Ermotti expressed that he is “not overly concerned” about changes in interest rates.
“Currently, it seems we are entering a neutral, relatively stable zone,” he mentioned. “Should rates rise or fall from this point in Swiss francs, we may see an uptick in NII. However, it would be premature to predict when that might happen.”
Additionally, UBS confirmed it had executed $500 million in share buybacks and is set to proceed with a $2.5 billion repurchase program through 2025.
“Overall, these results are decent, but they are bolstered by non-core gains and increased trading activity in both investment banking and global wealth management, which may not be sustainable. NII has again fallen short of expectations,” noted Citi analysts in a Wednesday commentary following UBS’s report.
The bank’s stock rose by 1.64% at 08:30 a.m. London time.
Tariff Outlook
Recently dethroned by Banco Santander as continental Europe’s largest bank based on market capitalization, UBS has experienced stock declines of about 10% this year, especially following the imposition of tariffs on global trade partners by the White House on April 2.
Switzerland faces a steep 31% duty if it fails to negotiate a more favorable trade agreement before the end of Washington’s 90-day grace period in early July. In contrast, the European Union is facing a 20% duty from the U.S.
The strained relations with Washington and a looming recession for the world’s largest economy pose challenges for UBS and its lucrative global wealth management arm, with almost half of UBS’s invested assets located in the broader Americas market last year.

“Rapid and notable shifts in trade tariffs, increased risk of escalation, and a significant rise in macroeconomic unpredictability resulted in considerable market volatility during the early days of April,” UBS stated on Wednesday. “With numerous potential outcomes ahead, the economic trajectory is notably uncertain. The likelihood of elevated tariffs on global trade presents a genuine risk to both global growth and inflation, complicating the outlook on interest rates.”

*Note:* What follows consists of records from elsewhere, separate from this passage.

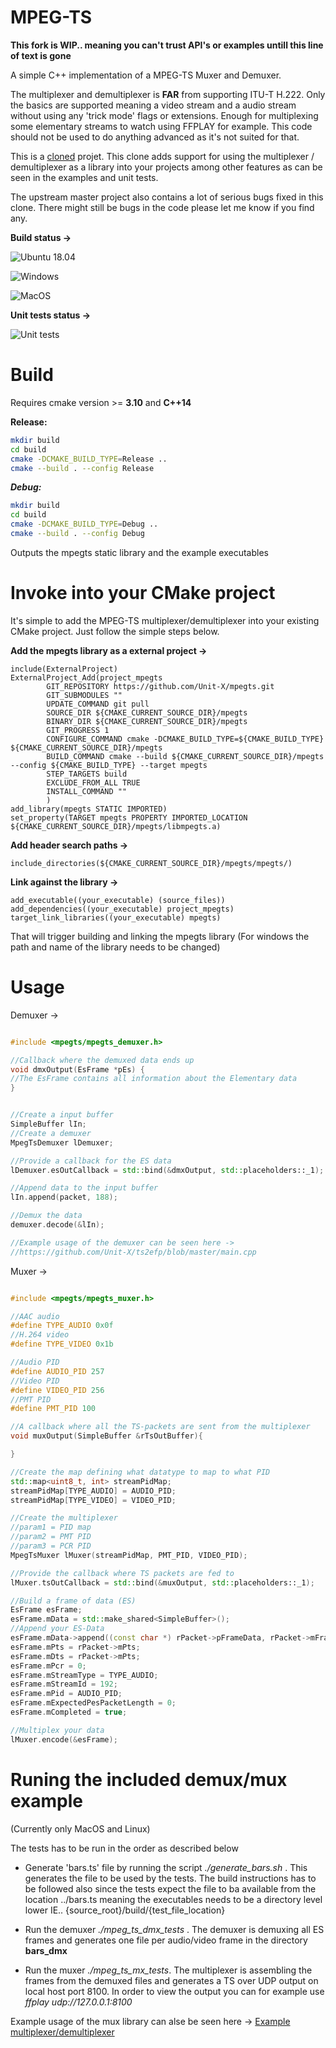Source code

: # MPEG-TS

**This fork is WIP.. meaning you can't trust API's or examples untill this line of text is gone**

A simple C++ implementation of a MPEG-TS Muxer and Demuxer.

The multiplexer and demultiplexer is **FAR** from supporting ITU-T H.222. Only the basics are supported meaning a video stream and a audio stream without using any 'trick mode' flags or extensions. Enough for multiplexing some elementary streams to watch using FFPLAY for example. This code should not be used to do anything advanced as it's not suited for that.

This is a [cloned](https://github.com/akanchi/mpegts) projet. This clone adds support for using the multiplexer / demultiplexer as a library into your projects among other features as can be seen in the examples and unit tests.

The upstream master project also contains a lot of serious bugs fixed in this clone. There might still be bugs in the code please let me know if you find any.


**Build status ->**

![Ubuntu 18.04](https://github.com/Unit-X/mpegts/workflows/Ubuntu%2018.04/badge.svg)

![Windows](https://github.com/Unit-X/mpegts/workflows/Windows/badge.svg)

![MacOS](https://github.com/Unit-X/mpegts/workflows/MacOS/badge.svg)

**Unit tests status ->**

![Unit tests](https://github.com/Unit-X/mpegts/workflows/Unit%20tests/badge.svg)


# Build

Requires cmake version >= **3.10** and **C++14**

**Release:**

```sh
mkdir build
cd build
cmake -DCMAKE_BUILD_TYPE=Release ..
cmake --build . --config Release
```

***Debug:***

```sh
mkdir build
cd build
cmake -DCMAKE_BUILD_TYPE=Debug ..
cmake --build . --config Debug
```

Outputs the mpegts static library and the example executables 

# Invoke into your CMake project

It's simple to add the MPEG-TS multiplexer/demultiplexer into your existing CMake project. Just follow the simple steps below.

**Add the mpegts library as a external project ->**

```
include(ExternalProject)
ExternalProject_Add(project_mpegts
        GIT_REPOSITORY https://github.com/Unit-X/mpegts.git
        GIT_SUBMODULES ""
        UPDATE_COMMAND git pull
        SOURCE_DIR ${CMAKE_CURRENT_SOURCE_DIR}/mpegts
        BINARY_DIR ${CMAKE_CURRENT_SOURCE_DIR}/mpegts
        GIT_PROGRESS 1
        CONFIGURE_COMMAND cmake -DCMAKE_BUILD_TYPE=${CMAKE_BUILD_TYPE} ${CMAKE_CURRENT_SOURCE_DIR}/mpegts
        BUILD_COMMAND cmake --build ${CMAKE_CURRENT_SOURCE_DIR}/mpegts --config ${CMAKE_BUILD_TYPE} --target mpegts
        STEP_TARGETS build
        EXCLUDE_FROM_ALL TRUE
        INSTALL_COMMAND ""
        )
add_library(mpegts STATIC IMPORTED)
set_property(TARGET mpegts PROPERTY IMPORTED_LOCATION ${CMAKE_CURRENT_SOURCE_DIR}/mpegts/libmpegts.a)
```

**Add header search paths ->**

```
include_directories(${CMAKE_CURRENT_SOURCE_DIR}/mpegts/mpegts/)
```

**Link against the library ->**

```
add_executable((your_executable) (source_files))
add_dependencies((your_executable) project_mpegts)
target_link_libraries((your_executable) mpegts)
```


That will trigger building and linking the mpegts library
(For windows the path and name of the library needs to be changed)


# Usage

Demuxer ->

```cpp

#include <mpegts/mpegts_demuxer.h>

//Callback where the demuxed data ends up
void dmxOutput(EsFrame *pEs) {
//The EsFrame contains all information about the Elementary data
}


//Create a input buffer
SimpleBuffer lIn;
//Create a demuxer
MpegTsDemuxer lDemuxer;

//Provide a callback for the ES data
lDemuxer.esOutCallback = std::bind(&dmxOutput, std::placeholders::_1);

//Append data to the input buffer 
lIn.append(packet, 188);

//Demux the data
demuxer.decode(&lIn);

//Example usage of the demuxer can be seen here ->
//https://github.com/Unit-X/ts2efp/blob/master/main.cpp


```

Muxer ->
 
```cpp

#include <mpegts/mpegts_muxer.h>

//AAC audio
#define TYPE_AUDIO 0x0f
//H.264 video
#define TYPE_VIDEO 0x1b

//Audio PID
#define AUDIO_PID 257
//Video PID
#define VIDEO_PID 256
//PMT PID
#define PMT_PID 100

//A callback where all the TS-packets are sent from the multiplexer
void muxOutput(SimpleBuffer &rTsOutBuffer){

}

//Create the map defining what datatype to map to what PID
std::map<uint8_t, int> streamPidMap;
streamPidMap[TYPE_AUDIO] = AUDIO_PID;
streamPidMap[TYPE_VIDEO] = VIDEO_PID;

//Create the multiplexer
//param1 = PID map
//param2 = PMT PID 
//param3 = PCR PID
MpegTsMuxer lMuxer(streamPidMap, PMT_PID, VIDEO_PID);

//Provide the callback where TS packets are fed to
lMuxer.tsOutCallback = std::bind(&muxOutput, std::placeholders::_1);

//Build a frame of data (ES)
EsFrame esFrame;
esFrame.mData = std::make_shared<SimpleBuffer>();
//Append your ES-Data
esFrame.mData->append((const char *) rPacket->pFrameData, rPacket->mFrameSize);
esFrame.mPts = rPacket->mPts;
esFrame.mDts = rPacket->mPts;
esFrame.mPcr = 0;
esFrame.mStreamType = TYPE_AUDIO;
esFrame.mStreamId = 192;
esFrame.mPid = AUDIO_PID;
esFrame.mExpectedPesPacketLength = 0;
esFrame.mCompleted = true;

//Multiplex your data
lMuxer.encode(&esFrame);

```

# Runing the included demux/mux example

(Currently only MacOS and Linux)

The tests has to be run in the order as described below

* Generate 'bars.ts' file by running the script *./generate_bars.sh* . This generates the file to be used by the tests. The build instructions has to be followed also since the tests expect the file to ba available from the location ../bars.ts meaning the executables needs to be a directory level lower IE.. {source_root}/build/{test_file_location}

* Run the demuxer *./mpeg_ts_dmx_tests* . The demuxer is demuxing all ES frames and generates one file per audio/video frame in the directory **bars_dmx**

* Run the muxer *./mpeg_ts_mx_tests*. The multiplexer is assembling the frames from the demuxed files and generates a TS over UDP output on local host port 8100. In order to view the output you can for example use *ffplay udp://127.0.0.1:8100*



   

Example usage of the mux library can alse be seen here -> [Example multiplexer/demultiplexer](https://github.com/Unit-X/ts2efp)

The bank indicated the possibility of “further increases in volatility” as markets respond to new tariff developments, adding that “Extended uncertainty could dampen sentiment, prompting businesses and investors to postpone crucial decisions related to strategy, capital allocation, and investments.”
“In the last ten days or so, I sense a bit of fatigue setting in. Investors seem to be adopting a more cautious approach, awaiting significant news. Markets have calmed down… everyone is waiting for impactful developments,” Ermotti remarked to CNBC. “However, I do anticipate periodic spikes in volatility will return as both positive and negative news comes to light.”
The future profitability outlook for UBS remains clouded by concerns over the potential for stricter capital regulations from Swiss authorities. These authorities have scrutinized UBS’s “too big to fail” status since it absorbed the now-defunct Credit Suisse. This transaction, which one politician termed the “deal of the century,” has led UBS to resist further restrictions, claiming that they would compromise its competitiveness as an already well-capitalized institution.
According to Swiss President Karin Keller-Sutter, “UBS’s lobbying efforts are clear and impactful across various areas. However, it’s important to note that the Federal Council must not be swayed by these lobbying attempts and should prioritize the interests of taxpayers,” as reported by broadcaster SRF last month via Google translation.
“The Federal Council has a single aim: to ensure that, during a crisis, a systemically important UBS can be managed responsibly. This entails the ability to separate critical segments of the bank within Switzerland. This should be the focus of the Federal Council and any new legislation.”
UBS plans to discuss potential changes to capital requirements with the Swiss Federal Council in June.
Commenting on UBS’s ability to remain competitive within the Swiss regulatory landscape, Ermotti remarked, “We aren’t magicians. Without a competitive regulatory environment, we won’t be able to thrive and drive growth for the financial center, as well as for the wider economy.”